Солнце, луна, пустыня и небо оставались неприкосновенными и неизменными величинами, все остальное приходило в упадок. И в этих странных местах даже люди, которых он считал настоящими, могли оказаться не более чем плоскими фигурами, наклеенными в различных позициях, из которых они переходили как бы друг в друга, словно их нужно было быстро тасовать, чтобы получилась последовательность осмысленных телодвижений – и все это происходило с ними на замкнутой поверхности вращающегося шара оракула, на лобной доле пульсирующего от лихорадки мозга. Кареглазый заснул, но быстро проснулся – длиннолицый намертво придавил его к земле, а горбоносый сбросил с него сапоги. Стянул с брыкающегося кареглазого за штанины модные джинсовые левисы с медными заклепками и кожаными ноговицами.

Модник, черт тебя!

Длиннолицый обхватил мальчишку руками и одну за другой расстегнул пуговицы его клетчатой рубахи, а затем снял ее с плеч рывком, как шкуру со зверя.

Красота!

И кареглазый, уткнувшись лицом в землю и не понимая, что происходит, звал на помощь и пытался сопротивляться, но длиннолицый коленом придавил его и держал голову. И Холидей, наблюдавший за ними из тени от костра, заходился смехом.

Когда длиннолицый отпустил его, кареглазый вскочил – был он голый, в одном только исподнем, с перепачканным лицом.

Что за ребячество!

А ты, малец, не горлопань понапрасну. Друзей-приятелей у тебя здесь нет – и заступиться за тебя некому. Прими наказание как мужчина.

Какое наказание – за что!

Не горлань, говорю.

Они натянули между высоких кустарников веревку, на которой горбоносый развесил одежду кареглазого. Длиннолицый быстрым шагом направился к лошадям, вытащил из чехла на луке седла короткоствольный винчестер кареглазого.

Эй, не трожьте!

Тихо, а то беду накличешь.

Горбоносый потушил сигарету о пончо кареглазого, окурок бросил ему в сапог и пнул. Отошел на расстояние, отсчитав вслух десять шагов – повернулся, достал из кобуры револьвер, оттянул курок за спицу, поставив спусковой крючок на боевой взвод, барабан провернулся на камору. Горбоносый прицелился в рубаху и выстрелил. Рубаха едва-едва колыхнулась, на первый взгляд казалось, что на ней не осталось и следа. Горбоносый опять оттянул курок, прицелился и выстрелил. К гремящему звуку присоединился короткий щелчок – пуля отстрелила пуговицу. Затем в игру вступил длиннолицый. И на пару за полминуты они понаделали с десяток прорех в пестрых шмотках кареглазого. Все заволокло дымом, воздух вибрировал, словно сквозь него были натянуты гитарные струны.

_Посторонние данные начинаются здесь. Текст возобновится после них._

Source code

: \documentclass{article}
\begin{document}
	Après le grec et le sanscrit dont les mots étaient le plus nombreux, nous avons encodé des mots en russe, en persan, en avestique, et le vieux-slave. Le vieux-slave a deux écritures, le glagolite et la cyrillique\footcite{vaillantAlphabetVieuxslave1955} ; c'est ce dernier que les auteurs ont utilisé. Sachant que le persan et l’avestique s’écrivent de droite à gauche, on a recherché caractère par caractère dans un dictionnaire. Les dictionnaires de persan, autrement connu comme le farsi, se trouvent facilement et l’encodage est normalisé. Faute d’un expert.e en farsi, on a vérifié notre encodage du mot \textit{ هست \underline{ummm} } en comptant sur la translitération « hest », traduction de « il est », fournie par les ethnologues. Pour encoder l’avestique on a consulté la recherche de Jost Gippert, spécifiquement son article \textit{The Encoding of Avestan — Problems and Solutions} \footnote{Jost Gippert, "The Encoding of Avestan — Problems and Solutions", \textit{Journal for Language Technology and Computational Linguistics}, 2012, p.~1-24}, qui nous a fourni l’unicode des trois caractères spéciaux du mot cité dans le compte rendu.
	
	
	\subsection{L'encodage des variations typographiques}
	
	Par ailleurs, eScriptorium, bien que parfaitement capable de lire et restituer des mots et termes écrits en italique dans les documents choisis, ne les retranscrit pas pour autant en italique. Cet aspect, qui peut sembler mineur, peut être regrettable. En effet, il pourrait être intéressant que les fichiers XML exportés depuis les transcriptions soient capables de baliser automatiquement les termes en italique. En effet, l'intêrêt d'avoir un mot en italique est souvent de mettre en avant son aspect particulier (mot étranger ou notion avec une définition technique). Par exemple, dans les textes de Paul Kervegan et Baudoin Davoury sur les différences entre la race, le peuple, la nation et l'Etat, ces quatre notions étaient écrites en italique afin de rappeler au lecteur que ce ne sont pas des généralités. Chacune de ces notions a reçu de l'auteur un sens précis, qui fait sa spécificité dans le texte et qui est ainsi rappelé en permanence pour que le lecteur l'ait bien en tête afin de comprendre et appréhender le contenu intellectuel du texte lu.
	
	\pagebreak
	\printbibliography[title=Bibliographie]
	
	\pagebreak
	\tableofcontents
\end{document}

Когда стрельба прекратилась,  в ушах еще звенело. Длиннолицый сплюнул, небрежным жестом сдвинул шляпу на вспотевший затылок, где рябым орнаментом расползался глянцевый плевок проплешины, пригладил редкие просаленные волосы.

А ты только дай волю воображению, голубок, просто представь, что с тобой стало бы, не стащи мы с тебя одежки!

Кареглазый промолчал.

Волосы дыбом, верно?

Горбоносый сказал:

Ну, зато шляпа целехонька.

Сплюнь и перекрестись, братец, ибо шляпа – это святыня. Ее марать, что на икону плюнуть.

И то верно, закон святотатственных действий не прощает.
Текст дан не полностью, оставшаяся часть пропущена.